The present invention will be explained in detail. First, reasons for restricting the chemical composition of the steel will be explained.
C: In the present invention, the steel sheet must have such a good deep drawability that the steel sheet can be formed to have a complicated shape, for example, the shape of a fuel tank. In order to achieve the object, the steel sheet is preferred to have a C content as low as possible. Moreover, since the quality of the steel sheet is deteriorated by Al plating, the steel sheet is required to have a still lower C content. Since a predetermined formability cannot be obtained when the C content exceeds 0.01%, the upper limit of the C content is determined to be the above-mentioned value. However, when the shape of fuel tanks which will become more and more complicated in the future is considered, the C content is preferably up to 0.003%, more preferably up to 0.0018%.
Si: Si has strong affinity with oxygen, and tends to form a stabilized oxidized film on the Al plating surface in the hot-dip Al plating step. When the oxidized film is formed, the oxidized film hinders an Al-Fe reaction in the plating bath. As a result, a defect called a plateless portion tends to be formed during Al plating. Moreover, since Si is also an element which hardens a steel sheet, the Si content of the steel sheet in the present invention which is required to have a high formability is preferably as low as up to 0.2%, more preferably up to 0.1%, still more preferably up to 0.03%.
Mn: Although Mn is an element effective in highly strengthening a steel sheet, the present invention is intended to provide a mild steel sheet. The steel sheet is, therefore, preferred to have a lower Mn content. Since the steel is hardened so that the production of a steel sheet having a high ductility becomes difficult when the Mn content exceeds 0.6%, the Mn content is determined to be less than 0.6%, preferably less than 0.4%, more preferably less than 0.3%.
P: P is an element which segregates at grain boundaries to embrittle the grain boundaries, and it is also an element which lowers the ductility of a steel sheet. Accordingly, a lower P content is preferred. Moreover, P markedly influences the air-tightness after welding for reasons which are not understood, and greatly deteriorates the air-tightness after welding of a steel sheet to which even B is added when P is added in an amount exceeding 0.04%. Accordingly, the P content is restricted to up to 0.04% in the present invention. In order to obtain the air-tightness after welding more stably, the P content is preferably up to 0.02%, more preferably up to 0.01%.
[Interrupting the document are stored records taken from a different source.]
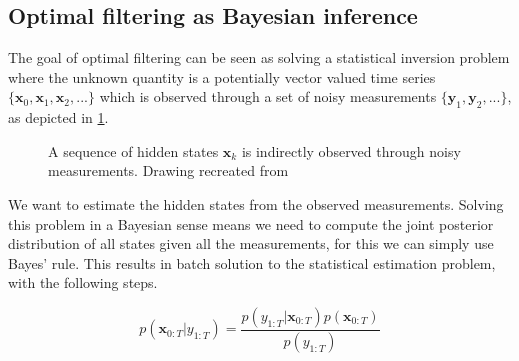 \subsection{Optimal filtering as Bayesian inference}
The goal of optimal filtering can be seen as solving a statistical
inversion problem where
the unknown quantity is a potentially vector valued
time series $\{\mathbf{x}_0, \mathbf{x}_1, \mathbf{x}_2,...\}$ which
is observed through a set of noisy measurements
$\{\mathbf{y}_1, \mathbf{y}_2,...\}$, as depicted in \cref{fig:inversion}.

\begin{figure}[ht!]
    \centering
 \caption{A sequence of  hidden states $\mathbf{x}_k$ is indirectly
 observed through noisy measurements. Drawing recreated from \citet{sarkka2013bayesian}}
    \label{fig:inversion}
\end{figure}


We want to estimate the hidden states from the observed
measurements. Solving this problem in a Bayesian
sense means we 
need to compute the joint posterior distribution of all
states given all the measurements, for this we can simply
use Bayes' rule.
This results in batch solution to the statistical estimation problem,
with the following steps.

$$
p(\mathbf{x}_{0:T} | y_{1:T})
= \frac{p(y_{1:T} | \mathbf{x}_{0:T}) p(\mathbf{x}_{0:T})}
{p(y_{1:T})}
$$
N: A lower N content is preferred for reasons as mentioned in the C content. From the standpoint of ensuring the formability, the upper limit of the N content is determined to be 0.01%, preferably up to 0.006%.
Ti, Nb: The elements are known to fix C and N. A steel sheet which substantially contains neither solute C nor solute N as a result of fixing C and N with the elements is known as an IF steel. Such an IF steel is naturally mild, and excellent in deep drawability. Ti is added for the purpose as mentioned above also in the present invention. The addition amount is preferably at least the atomic equivalent of (C+N). However, when the contents of C and N are very small, the Ti content may be the magnitude of the content of impurities. Accordingly, the lower limit is not determined specifically. When the addition amount is excessive, the effect is saturated. Moreover, since Ti is an element which promotes an Alxe2x80x94Fe reaction, the alloy layer is likely to become thick when the content is large, and tends to lower the formability of the steel sheet. The upper limit is, therefore, determined to be 0.2%. Since Nb is an element which raises the recrystallization temperature, Ti is preferred to be used in combination.
Al: Al is similar to Si in that it has strong affinity with O, and tends to make hot-dip Al plating difficult. Moreover, since Al forms Al2O3 inclusions to lower the formability of a steel sheet, the content of Al is determined to be up to 0.1% as acid-soluble Al. Although the lower limit is not determined specifically, addition of Al to some extent is preferred because it inhibits formation of surface defects caused by Ti oxides. A preferred addition range is from 0.01 to 0.05%.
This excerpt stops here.